$P$ is a stochastic matrix i.e. square, non-negative, rows sum to one. Let $\Phi$ be a real matrix of size $n \times k$ with independent columns and $k < n$. Let $\Xi$ be the diagonal matrix with a principal left eigenvector of $P$ on the diagonal (for ergodic $P$s, the stationary distribution). Let $\| \cdot \|_2$ be the matrix norm $L_2$.
I am trying to prove the following.
$\| \Phi^\top \Xi P \Phi \|_2 \leq \| \Phi^\top \Xi \Phi \|_2 \quad \quad$
My attempts at the solution this far are given below.

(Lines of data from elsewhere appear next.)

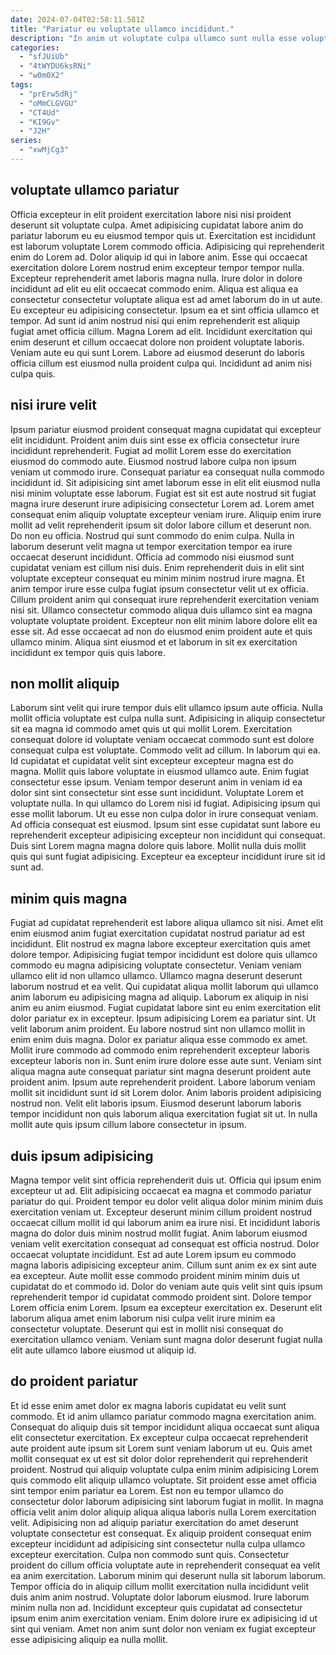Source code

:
 ```yaml
---
date: 2024-07-04T02:58:11.581Z
title: "Pariatur eu voluptate ullamco incididunt."
description: "In anim ut voluptate culpa ullamco sunt nulla esse voluptate id do proident pariatur. Ullamco amet dolore culpa ullamco nostrud dolor enim laboris."
categories:
  - "sfJUiUb"
  - "4tWYDU6ksRNi"
  - "w0m0X2"
tags:
  - "prErw5dRj"
  - "oMmCLGVGU"
  - "CT4Ud"
  - "KI9Gv"
  - "J2H"
series:
  - "xwMjCg3"
---
```



## voluptate ullamco pariatur

Officia excepteur in elit proident exercitation labore nisi nisi proident deserunt sit voluptate culpa. Amet adipisicing cupidatat labore anim do pariatur laborum eu eu eiusmod tempor quis ut. Exercitation est incididunt est laborum voluptate Lorem commodo officia. Adipisicing qui reprehenderit enim do Lorem ad. Dolor aliquip id qui in labore anim.
Esse qui occaecat exercitation dolore Lorem nostrud enim excepteur tempor tempor nulla. Excepteur reprehenderit amet laboris magna nulla. Irure dolor in dolore incididunt ad elit eu elit occaecat commodo enim. Aliqua est aliqua ea consectetur consectetur voluptate aliqua est ad amet laborum do in ut aute. Eu excepteur eu adipisicing consectetur. Ipsum ea et sint officia ullamco et tempor.
Ad sunt id anim nostrud nisi qui enim reprehenderit est aliquip fugiat amet officia cillum. Magna Lorem ad elit. Incididunt exercitation qui enim deserunt et cillum occaecat dolore non proident voluptate laboris. Veniam aute eu qui sunt Lorem. Labore ad eiusmod deserunt do laboris officia cillum est eiusmod nulla proident culpa qui. Incididunt ad anim nisi culpa quis.

## nisi irure velit

Ipsum pariatur eiusmod proident consequat magna cupidatat qui excepteur elit incididunt. Proident anim duis sint esse ex officia consectetur irure incididunt reprehenderit. Fugiat ad mollit Lorem esse do exercitation eiusmod do commodo aute. Eiusmod nostrud labore culpa non ipsum veniam ut commodo irure. Consequat pariatur ea consequat nulla commodo incididunt id. Sit adipisicing sint amet laborum esse in elit elit eiusmod nulla nisi minim voluptate esse laborum. Fugiat est sit est aute nostrud sit fugiat magna irure deserunt irure adipisicing consectetur Lorem ad.
Lorem amet consequat enim aliquip voluptate excepteur veniam irure. Aliquip enim irure mollit ad velit reprehenderit ipsum sit dolor labore cillum et deserunt non. Do non eu officia. Nostrud qui sunt commodo do enim culpa. Nulla in laborum deserunt velit magna ut tempor exercitation tempor ea irure occaecat deserunt incididunt. Officia ad commodo nisi eiusmod sunt cupidatat veniam est cillum nisi duis. Enim reprehenderit duis in elit sint voluptate excepteur consequat eu minim minim nostrud irure magna.
Et anim tempor irure esse culpa fugiat ipsum consectetur velit ut ex officia. Cillum proident anim qui consequat irure reprehenderit exercitation veniam nisi sit. Ullamco consectetur commodo aliqua duis ullamco sint ea magna voluptate voluptate proident. Excepteur non elit minim labore dolore elit ea esse sit. Ad esse occaecat ad non do eiusmod enim proident aute et quis ullamco minim. Aliqua sint eiusmod et et laborum in sit ex exercitation incididunt ex tempor quis quis labore.

## non mollit aliquip

Laborum sint velit qui irure tempor duis elit ullamco ipsum aute officia. Nulla mollit officia voluptate est culpa nulla sunt. Adipisicing in aliquip consectetur sit ea magna id commodo amet quis ut qui mollit Lorem. Exercitation consequat dolore id voluptate veniam occaecat commodo sunt est dolore consequat culpa est voluptate. Commodo velit ad cillum. In laborum qui ea.
Id cupidatat et cupidatat velit sint excepteur excepteur magna est do magna. Mollit quis labore voluptate in eiusmod ullamco aute. Enim fugiat consectetur esse ipsum. Veniam tempor deserunt anim in veniam id ea dolor sint sint consectetur sint esse sunt incididunt. Voluptate Lorem et voluptate nulla. In qui ullamco do Lorem nisi id fugiat. Adipisicing ipsum qui esse mollit laborum. Ut eu esse non culpa dolor in irure consequat veniam.
Ad officia consequat est eiusmod. Ipsum sint esse cupidatat sunt labore eu reprehenderit excepteur adipisicing excepteur non incididunt qui consequat. Duis sint Lorem magna magna dolore quis labore. Mollit nulla duis mollit quis qui sunt fugiat adipisicing. Excepteur ea excepteur incididunt irure sit id sunt ad.

## minim quis magna

Fugiat ad cupidatat reprehenderit est labore aliqua ullamco sit nisi. Amet elit enim eiusmod anim fugiat exercitation cupidatat nostrud pariatur ad est incididunt. Elit nostrud ex magna labore excepteur exercitation quis amet dolore tempor. Adipisicing fugiat tempor incididunt est dolore quis ullamco commodo eu magna adipisicing voluptate consectetur. Veniam veniam ullamco elit id non ullamco ullamco. Ullamco magna deserunt deserunt laborum nostrud et ea velit. Qui cupidatat aliqua mollit laborum qui ullamco anim laborum eu adipisicing magna ad aliquip.
Laborum ex aliquip in nisi anim eu anim eiusmod. Fugiat cupidatat labore sint eu enim exercitation elit dolor pariatur ex in excepteur. Ipsum adipisicing Lorem ea pariatur sint. Ut velit laborum anim proident. Eu labore nostrud sint non ullamco mollit in enim enim duis magna. Dolor ex pariatur aliqua esse commodo ex amet. Mollit irure commodo ad commodo enim reprehenderit excepteur laboris excepteur laboris non in. Sunt enim irure dolore esse aute sunt.
Veniam sint aliqua magna aute consequat pariatur sint magna deserunt proident aute proident anim. Ipsum aute reprehenderit proident. Labore laborum veniam mollit sit incididunt sunt id sit Lorem dolor. Anim laboris proident adipisicing nostrud non. Velit elit laboris ipsum. Eiusmod deserunt laborum laboris tempor incididunt non quis laborum aliqua exercitation fugiat sit ut. In nulla mollit aute quis ipsum cillum labore consectetur in ipsum.

## duis ipsum adipisicing

Magna tempor velit sint officia reprehenderit duis ut. Officia qui ipsum enim excepteur ut ad. Elit adipisicing occaecat ea magna et commodo pariatur pariatur do qui. Proident tempor eu dolor velit aliqua dolor minim minim duis exercitation veniam ut. Excepteur deserunt minim cillum proident nostrud occaecat cillum mollit id qui laborum anim ea irure nisi.
Et incididunt laboris magna do dolor duis minim nostrud mollit fugiat. Anim laborum eiusmod veniam velit exercitation consequat ad consequat est officia nostrud. Dolor occaecat voluptate incididunt. Est ad aute Lorem ipsum eu commodo magna laboris adipisicing excepteur anim. Cillum sunt anim ex ex sint aute ea excepteur. Aute mollit esse commodo proident minim minim duis ut cupidatat do et commodo id. Dolor do veniam aute quis velit sint quis ipsum reprehenderit tempor id cupidatat commodo proident sint. Dolore tempor Lorem officia enim Lorem.
Ipsum ea excepteur exercitation ex. Deserunt elit laborum aliqua amet enim laborum nisi culpa velit irure minim ea consectetur voluptate. Deserunt qui est in mollit nisi consequat do exercitation ullamco veniam. Veniam sunt magna dolor deserunt fugiat nulla elit aute ullamco labore eiusmod ut aliquip id.

## do proident pariatur

Et id esse enim amet dolor ex magna laboris cupidatat eu velit sunt commodo. Et id anim ullamco pariatur commodo magna exercitation anim. Consequat do aliquip duis sit tempor incididunt aliqua occaecat sunt aliqua elit consectetur exercitation. Ex excepteur culpa occaecat reprehenderit aute proident aute ipsum sit Lorem sunt veniam laborum ut eu. Quis amet mollit consequat ex ut est sit dolor dolor reprehenderit qui reprehenderit proident. Nostrud qui aliquip voluptate culpa enim minim adipisicing Lorem quis commodo elit aliquip ullamco voluptate. Sit proident esse amet officia sint tempor enim pariatur ea Lorem. Est non eu tempor ullamco do consectetur dolor laborum adipisicing sint laborum fugiat in mollit.
In magna officia velit anim dolor aliquip aliqua aliqua laboris nulla Lorem exercitation velit. Adipisicing non ad aliquip pariatur exercitation do amet deserunt voluptate consectetur est consequat. Ex aliquip proident consequat enim excepteur incididunt ad adipisicing sint consectetur nulla culpa ullamco excepteur exercitation. Culpa non commodo sunt quis.
Consectetur proident do cillum officia voluptate aute in reprehenderit consequat ea velit ea anim exercitation. Laborum minim qui deserunt nulla sit laborum laborum. Tempor officia do in aliquip cillum mollit exercitation nulla incididunt velit duis anim anim nostrud. Voluptate dolor laborum eiusmod. Irure laborum minim nulla non ad. Incididunt excepteur quis cupidatat ad consectetur ipsum enim anim exercitation veniam. Enim dolore irure ex adipisicing id ut sint qui veniam. Amet non anim sunt dolor non veniam ex fugiat excepteur esse adipisicing aliquip ea nulla mollit.

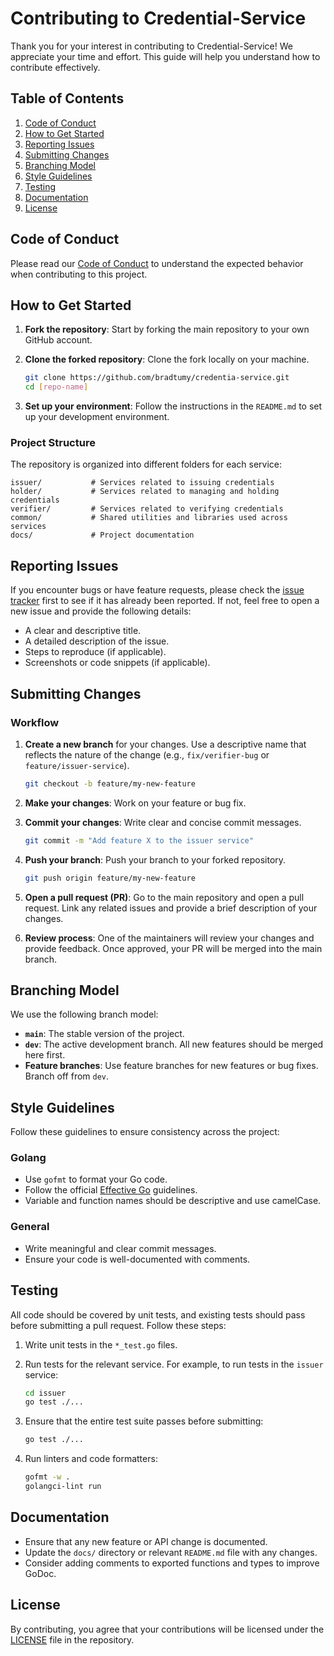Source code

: # Contributing to Credential-Service

Thank you for your interest in contributing to Credential-Service! We appreciate your time and effort. This guide will help you understand how to contribute effectively.

## Table of Contents

1. [Code of Conduct](#code-of-conduct)
2. [How to Get Started](#how-to-get-started)
3. [Reporting Issues](#reporting-issues)
4. [Submitting Changes](#submitting-changes)
5. [Branching Model](#branching-model)
6. [Style Guidelines](#style-guidelines)
7. [Testing](#testing)
8. [Documentation](#documentation)
9. [License](#license)

## Code of Conduct

Please read our [Code of Conduct](CODE_OF_CONDUCT.md) to understand the expected behavior when contributing to this project.

## How to Get Started

1. **Fork the repository**: Start by forking the main repository to your own GitHub account.
2. **Clone the forked repository**: Clone the fork locally on your machine.

   ```bash
   git clone https://github.com/bradtumy/credentia-service.git
   cd [repo-name]
   ```

3. **Set up your environment**: Follow the instructions in the `README.md` to set up your development environment.

### Project Structure

The repository is organized into different folders for each service:

```
issuer/           # Services related to issuing credentials
holder/           # Services related to managing and holding credentials
verifier/         # Services related to verifying credentials
common/           # Shared utilities and libraries used across services
docs/             # Project documentation
```

## Reporting Issues

If you encounter bugs or have feature requests, please check the [issue tracker](https://github.com/[org]/[repo]/issues) first to see if it has already been reported. If not, feel free to open a new issue and provide the following details:

- A clear and descriptive title.
- A detailed description of the issue.
- Steps to reproduce (if applicable).
- Screenshots or code snippets (if applicable).

## Submitting Changes

### Workflow

1. **Create a new branch** for your changes. Use a descriptive name that reflects the nature of the change (e.g., `fix/verifier-bug` or `feature/issuer-service`).

   ```bash
   git checkout -b feature/my-new-feature
   ```

2. **Make your changes**: Work on your feature or bug fix.

3. **Commit your changes**: Write clear and concise commit messages.

   ```bash
   git commit -m "Add feature X to the issuer service"
   ```

4. **Push your branch**: Push your branch to your forked repository.

   ```bash
   git push origin feature/my-new-feature
   ```

5. **Open a pull request (PR)**: Go to the main repository and open a pull request. Link any related issues and provide a brief description of your changes.

6. **Review process**: One of the maintainers will review your changes and provide feedback. Once approved, your PR will be merged into the main branch.

## Branching Model

We use the following branch model:

- **`main`**: The stable version of the project.
- **`dev`**: The active development branch. All new features should be merged here first.
- **Feature branches**: Use feature branches for new features or bug fixes. Branch off from `dev`.

## Style Guidelines

Follow these guidelines to ensure consistency across the project:

### Golang

- Use `gofmt` to format your Go code.
- Follow the official [Effective Go](https://golang.org/doc/effective_go) guidelines.
- Variable and function names should be descriptive and use camelCase.

### General

- Write meaningful and clear commit messages.
- Ensure your code is well-documented with comments.
  
## Testing

All code should be covered by unit tests, and existing tests should pass before submitting a pull request. Follow these steps:

1. Write unit tests in the `*_test.go` files.
2. Run tests for the relevant service. For example, to run tests in the `issuer` service:

   ```bash
   cd issuer
   go test ./...
   ```

3. Ensure that the entire test suite passes before submitting:

   ```bash
   go test ./...
   ```

4. Run linters and code formatters:

   ```bash
   gofmt -w .
   golangci-lint run
   ```

## Documentation

- Ensure that any new feature or API change is documented.
- Update the `docs/` directory or relevant `README.md` file with any changes.
- Consider adding comments to exported functions and types to improve GoDoc.

## License

By contributing, you agree that your contributions will be licensed under the [LICENSE](LICENSE) file in the repository.
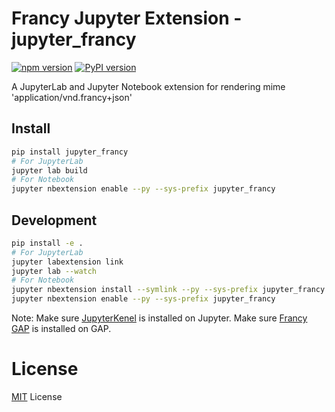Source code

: # Francy Jupyter Extension - jupyter_francy

[![npm version](https://badge.fury.io/js/jupyter-francy.svg)](https://badge.fury.io/js/jupyter-francy)
[![PyPI version](https://badge.fury.io/py/jupyter-francy.svg)](https://badge.fury.io/py/jupyter-francy)

A JupyterLab and Jupyter Notebook extension for rendering mime 'application/vnd.francy+json'

<!--- ![output renderer](http://g.recordit.co/QAsC7YULcY.gif) --->

## Install

```bash
pip install jupyter_francy
# For JupyterLab
jupyter lab build
# For Notebook
jupyter nbextension enable --py --sys-prefix jupyter_francy
```

## Development

```bash
pip install -e .
# For JupyterLab
jupyter labextension link
jupyter lab --watch
# For Notebook
jupyter nbextension install --symlink --py --sys-prefix jupyter_francy
jupyter nbextension enable --py --sys-prefix jupyter_francy
```

Note: 
Make sure [JupyterKenel](https://github.com/gap-packages/JupyterKernel) is installed on Jupyter.
Make sure [Francy GAP](/) is installed on GAP.

# License

[MIT](LICENSE) License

I can solve the case when $\Phi = I$ as follows.
$\| \Xi P \|_2 \leq \sqrt{\| \Xi P \|_1\| \Xi P \|_\infty} = \sqrt{\| \Xi \|_2 \|\Xi\|_2} = \|\Xi\|_2$ The first equality holds because $\| \Xi P \|_1 = \| \Xi P \|_\infty = \| \Xi \|_2$, which can be shown by plugging the definitions of the norms.
Unfortunately, I realized that the property $\forall \Psi, A, B. \left[ \|A\|_2 \geq \|B\|_2 \Rightarrow \|\Psi^\top A \Psi\|_2 \geq \| \Psi^\top B \Psi \|_2 \right] $ doesn't hold, which I had hoped might help me solve the problem.
Maybe there is some weaker property that I could use, which does hold?
If you can't contribute a full proof, I would be grateful if you could suggest proof techniques or hints I could try, since I am new to this sort of thing.